Originally Posted By: IvyLeague
[You can't argue several judges coming to the same conclusion as evidence they got it right. Gays having the "right" to marry is no more embedded in the XIV Amendment than woman having the "right" to have an abortion is found in IV amendment. The Constitution says what it says and anything else should be left up to the states. But that's where activist lawyers and judges, and their liberal supporters, twist and pervert the Constitution to say anything they want it to say. The laws are eventually no longer based on what the Founders actually intended but on case precedent based on the bone headed ruling of one judge or another. When you have a group of supreme court judges all looking at the same case, and going by the same laws, and yet coming out with different rulings, that shows you some are actually going by what the law says and others have some other agenda. And what the hell does that mean, the "wrong side of history?" Even if the majority of people eventually came to believe gay marriage was OK, and it was the law of the land across the nation, it wouldn't automatically make it right.

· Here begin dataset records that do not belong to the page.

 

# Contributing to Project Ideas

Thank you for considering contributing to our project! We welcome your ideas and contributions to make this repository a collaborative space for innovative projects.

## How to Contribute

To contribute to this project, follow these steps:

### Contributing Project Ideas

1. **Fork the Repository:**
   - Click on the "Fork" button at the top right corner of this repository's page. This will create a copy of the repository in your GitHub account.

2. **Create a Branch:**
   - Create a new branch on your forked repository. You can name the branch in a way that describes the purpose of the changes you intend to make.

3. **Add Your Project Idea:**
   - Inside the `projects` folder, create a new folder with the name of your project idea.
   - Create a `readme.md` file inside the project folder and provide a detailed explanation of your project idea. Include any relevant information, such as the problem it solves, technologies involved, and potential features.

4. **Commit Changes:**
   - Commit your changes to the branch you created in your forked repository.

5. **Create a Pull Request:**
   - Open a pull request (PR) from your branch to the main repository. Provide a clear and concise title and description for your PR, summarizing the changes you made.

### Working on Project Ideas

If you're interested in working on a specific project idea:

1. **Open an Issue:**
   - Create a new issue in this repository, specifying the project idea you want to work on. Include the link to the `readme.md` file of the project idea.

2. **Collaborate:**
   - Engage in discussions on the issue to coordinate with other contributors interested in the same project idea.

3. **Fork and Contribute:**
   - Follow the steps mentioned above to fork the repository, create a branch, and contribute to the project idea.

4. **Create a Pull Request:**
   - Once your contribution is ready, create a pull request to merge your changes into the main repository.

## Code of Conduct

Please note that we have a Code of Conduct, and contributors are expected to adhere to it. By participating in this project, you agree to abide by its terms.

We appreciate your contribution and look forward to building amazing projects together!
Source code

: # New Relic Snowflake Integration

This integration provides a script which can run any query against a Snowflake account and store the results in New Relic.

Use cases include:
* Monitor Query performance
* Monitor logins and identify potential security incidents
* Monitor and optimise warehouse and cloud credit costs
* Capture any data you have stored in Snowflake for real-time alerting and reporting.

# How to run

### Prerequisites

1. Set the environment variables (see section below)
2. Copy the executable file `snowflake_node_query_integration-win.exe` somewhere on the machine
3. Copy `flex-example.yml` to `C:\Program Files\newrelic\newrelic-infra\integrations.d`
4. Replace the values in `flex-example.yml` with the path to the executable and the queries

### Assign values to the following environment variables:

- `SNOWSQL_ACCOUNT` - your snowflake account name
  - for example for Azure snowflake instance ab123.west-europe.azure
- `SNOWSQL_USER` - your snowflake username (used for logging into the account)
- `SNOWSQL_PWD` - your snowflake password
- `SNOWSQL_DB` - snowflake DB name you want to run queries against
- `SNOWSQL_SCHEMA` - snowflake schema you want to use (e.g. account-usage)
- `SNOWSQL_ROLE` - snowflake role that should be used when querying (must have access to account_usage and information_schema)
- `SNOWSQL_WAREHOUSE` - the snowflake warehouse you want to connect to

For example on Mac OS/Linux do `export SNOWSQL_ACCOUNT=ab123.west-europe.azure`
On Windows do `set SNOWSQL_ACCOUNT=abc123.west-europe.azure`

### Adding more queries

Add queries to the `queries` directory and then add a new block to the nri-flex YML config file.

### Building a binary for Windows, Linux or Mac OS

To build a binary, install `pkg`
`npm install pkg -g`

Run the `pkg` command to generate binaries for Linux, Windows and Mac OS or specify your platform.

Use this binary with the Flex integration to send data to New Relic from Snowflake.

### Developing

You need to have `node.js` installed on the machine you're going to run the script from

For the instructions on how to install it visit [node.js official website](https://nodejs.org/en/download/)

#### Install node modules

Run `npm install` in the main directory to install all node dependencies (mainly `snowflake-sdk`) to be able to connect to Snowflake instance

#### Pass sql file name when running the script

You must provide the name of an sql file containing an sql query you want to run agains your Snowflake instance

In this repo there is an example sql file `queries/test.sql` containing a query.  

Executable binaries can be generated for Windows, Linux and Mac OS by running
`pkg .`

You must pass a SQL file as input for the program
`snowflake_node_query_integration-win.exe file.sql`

First of all, you are quite wrong on your belief that the basis for Roe v. Wade was the IV Amendment. You have posted this multiple times, and you're misinformed. Roe rests on substantive due process of the XIV Amendment, which protects fundamental unenumerated rights "implicit in the concept of ordered liberty."

Your application of Constitutional principles is appallingly narrowminded and contrary to what the framers intended. How do you account for the IX Amendment if the Constitution is an exhaustible list of rights? The Constitution is not statutory law, but constitutionalism requires applying the principles of the document (broadly spelled out, rather than narrowly crafted, like statutes) to laws passed by legislatures.

Because marriage, procreation, family decisions, etc. aren't specifically mentioned in the constitution doesn't mean that laws affecting these rights should not be held up to the constitutional mandates of due process and equal protection, guaranteed in the XIV.